In this installment of TeachOntario Talks, we are profiling and celebrating the work of Helen Wolfe, OTIP Teaching Award recipient in the Elementary Category, at Nelson Mandela Park Public School in the Toronto District School Board (TDSB).
Now retired after 40 years of teaching, Helen Wolfe’s legacy is her exemplary commitment to students and student learning both inside and outside the classroom. By honouring students’ interests and backgrounds, she equipped many learners with the competencies needed to be effective citizens of the 21st century.
Helen’s commitment to lifelong learning helped promote student agency. She remained apprised of current research and technology and challenged herself by welcoming opportunities in various roles such as literacy coach, librarian, and reading teacher. This learning culminated at Nelson Mandela Park Public School where Helen continued to cultivate student voice and choice as a classroom teacher.
Helen’s students were immersed in comprehensive, cross-curricular, and culturally relevant learning in an environment that honoured and supported high expectations. To create an environment that fostered critical thinking, citizenship, and collaboration, Helen acquired the tools students need to learn in the 21st century. She modeled problem solving, creativity and collaboration for her students and peers by applying for many grants over the years. It is the funding she secured that often afforded the community of learners access to culturally diverse texts and resources. Computers, robots, a 3D printer, circuit boards and wearable technology were available to students to engage in STEM and Maker experiences and to participate in the Girls Crack the Code lunch club. Conferences that exposed students to areas such as coding and media literacy were also organized to enrich learning. Says former colleague, Ajike Akande, “Just the fact that she has been able to open these doors for kids while she herself is learning is so inspiring”.

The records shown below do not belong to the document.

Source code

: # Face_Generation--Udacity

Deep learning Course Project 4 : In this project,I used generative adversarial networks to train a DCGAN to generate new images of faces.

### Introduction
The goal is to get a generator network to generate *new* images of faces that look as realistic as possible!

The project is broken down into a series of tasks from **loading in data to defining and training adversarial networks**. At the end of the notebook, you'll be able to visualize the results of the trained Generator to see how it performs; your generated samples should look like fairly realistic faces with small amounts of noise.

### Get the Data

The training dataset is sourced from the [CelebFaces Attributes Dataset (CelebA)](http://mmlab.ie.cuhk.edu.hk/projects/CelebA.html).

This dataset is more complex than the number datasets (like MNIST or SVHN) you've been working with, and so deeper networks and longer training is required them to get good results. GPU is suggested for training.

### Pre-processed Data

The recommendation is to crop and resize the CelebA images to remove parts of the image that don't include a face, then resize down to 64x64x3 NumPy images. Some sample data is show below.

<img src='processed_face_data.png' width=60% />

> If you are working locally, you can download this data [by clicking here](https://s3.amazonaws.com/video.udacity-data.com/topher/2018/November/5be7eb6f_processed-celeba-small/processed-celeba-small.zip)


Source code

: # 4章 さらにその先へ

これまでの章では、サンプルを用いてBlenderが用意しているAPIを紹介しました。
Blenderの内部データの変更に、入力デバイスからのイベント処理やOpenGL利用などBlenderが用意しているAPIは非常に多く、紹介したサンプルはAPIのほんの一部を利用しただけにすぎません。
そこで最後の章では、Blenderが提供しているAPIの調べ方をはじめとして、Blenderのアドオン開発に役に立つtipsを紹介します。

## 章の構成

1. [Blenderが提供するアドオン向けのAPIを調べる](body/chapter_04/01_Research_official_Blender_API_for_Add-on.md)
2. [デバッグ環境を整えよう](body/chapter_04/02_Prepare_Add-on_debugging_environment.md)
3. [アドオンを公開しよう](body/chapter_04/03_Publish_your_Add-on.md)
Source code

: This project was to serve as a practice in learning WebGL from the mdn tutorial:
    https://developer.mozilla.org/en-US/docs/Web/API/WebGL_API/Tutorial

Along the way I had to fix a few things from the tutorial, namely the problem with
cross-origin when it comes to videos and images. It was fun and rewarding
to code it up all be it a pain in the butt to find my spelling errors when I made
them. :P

Helen valued community connections and ensured that the classroom and her teaching honoured and celebrated the culturally diverse neighbourhood of Regent Park. She established extra tutoring opportunities led by community volunteers, former students, and colleagues. By forging relationships with families and community members, Helen was also able to connect students with mentors and guest speakers. By providing these opportunities, she helped to inspire her students. Julia Pham, for example, began to code and eventually became a programmer herself because Helen brought a computer programmer to school.
Her mission to design relevant and responsive learning environments and experiences led students to achieve success. Helen’s impact as an educator has been profound and she has left a lasting impression in the hearts and lives of her students, colleagues and community partners. Congratulations to Helen Wolfe, OTIP Teaching Award recipient in the Elementary Category.